Dataset Name: The South African Gov-ZA multilingual corpus
Citation: Vukosi Marivate, Matimba Shingange, Richard Lastrucci. Cabinet statements from the SA governemnt in multiple languages
Link to dataset: https://github.com/dsfsi/gov-za-multilingual
Data set Developer(s): Vukosi Marivate, Matimba Shingange, Richard Lastrucci
Data statement author(s): Vukosi Marivate, Matimba Shingange, Richard Lastrucci
The data set contains cabinet statements from the South African government. Data was scraped from the governments website: https://www.gov.za/cabinet-statements
The datasets contain government cabinet statements in 11 languages, see next section for details.

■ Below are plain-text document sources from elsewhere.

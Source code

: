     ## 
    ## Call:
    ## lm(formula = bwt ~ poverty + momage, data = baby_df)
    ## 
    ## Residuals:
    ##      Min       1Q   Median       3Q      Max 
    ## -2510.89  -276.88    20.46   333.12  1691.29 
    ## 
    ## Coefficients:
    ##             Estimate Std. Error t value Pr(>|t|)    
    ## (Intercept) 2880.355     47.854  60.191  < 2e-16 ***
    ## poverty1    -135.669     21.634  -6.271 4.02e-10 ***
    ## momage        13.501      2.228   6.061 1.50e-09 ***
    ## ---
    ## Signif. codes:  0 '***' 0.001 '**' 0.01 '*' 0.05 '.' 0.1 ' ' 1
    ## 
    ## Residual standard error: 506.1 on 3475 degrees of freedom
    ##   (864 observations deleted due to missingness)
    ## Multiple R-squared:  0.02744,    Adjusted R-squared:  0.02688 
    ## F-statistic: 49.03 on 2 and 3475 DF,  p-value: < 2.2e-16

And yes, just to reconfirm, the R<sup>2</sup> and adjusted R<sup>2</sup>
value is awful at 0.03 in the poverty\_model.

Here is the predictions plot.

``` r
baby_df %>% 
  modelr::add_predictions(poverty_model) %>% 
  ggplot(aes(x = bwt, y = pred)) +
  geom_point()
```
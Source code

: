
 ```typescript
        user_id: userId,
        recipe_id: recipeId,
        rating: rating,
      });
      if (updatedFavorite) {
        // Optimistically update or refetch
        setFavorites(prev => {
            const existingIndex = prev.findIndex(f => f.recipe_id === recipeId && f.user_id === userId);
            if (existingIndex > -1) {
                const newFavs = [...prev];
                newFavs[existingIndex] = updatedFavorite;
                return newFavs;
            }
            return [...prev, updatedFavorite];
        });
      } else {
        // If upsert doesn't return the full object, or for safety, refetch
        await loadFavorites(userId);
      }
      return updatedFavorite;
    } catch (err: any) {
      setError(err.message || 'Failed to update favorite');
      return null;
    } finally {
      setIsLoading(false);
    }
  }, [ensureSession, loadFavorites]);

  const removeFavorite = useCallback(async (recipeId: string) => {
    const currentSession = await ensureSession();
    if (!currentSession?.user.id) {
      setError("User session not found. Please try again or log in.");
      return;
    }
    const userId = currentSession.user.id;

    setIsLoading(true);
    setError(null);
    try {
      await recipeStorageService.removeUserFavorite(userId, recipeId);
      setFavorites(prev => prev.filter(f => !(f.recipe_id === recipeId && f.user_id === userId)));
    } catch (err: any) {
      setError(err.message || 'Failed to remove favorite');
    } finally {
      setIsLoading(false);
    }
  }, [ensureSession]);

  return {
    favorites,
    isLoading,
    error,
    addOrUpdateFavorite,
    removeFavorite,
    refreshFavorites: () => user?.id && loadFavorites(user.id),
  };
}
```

The dataset contains the full data in a JSON file (/data/govza-cabinet-statements.json), as well as CSV’s split by each language, eg: “govza-cabinet-statements-en.csv” for english. The dataset does not contain special characters like unicode or ascii.
All recorded cabinet statements have translations to 11 languages:
Language | Code | Language | Code |
---|---|---|---|
English | (eng) | Sepedi | (nso) |
Afrikaans | (afr) | Setswana | (tsn) |
isiNdebele | (nbl) | Siswati | (ssw) |
isiXhosa | (xho) | Tshivenda | (ven) |
isiZulu | (zul) | Xitstonga | (tso) |
Sesotho | (sot) |
The data is issued by the government communications department. The datasets are composed of the topics covered in different cabinet meetings.
The data is comprised of cabinet statements from 2013 - Present It is written in formal language and is often split into different topical sections.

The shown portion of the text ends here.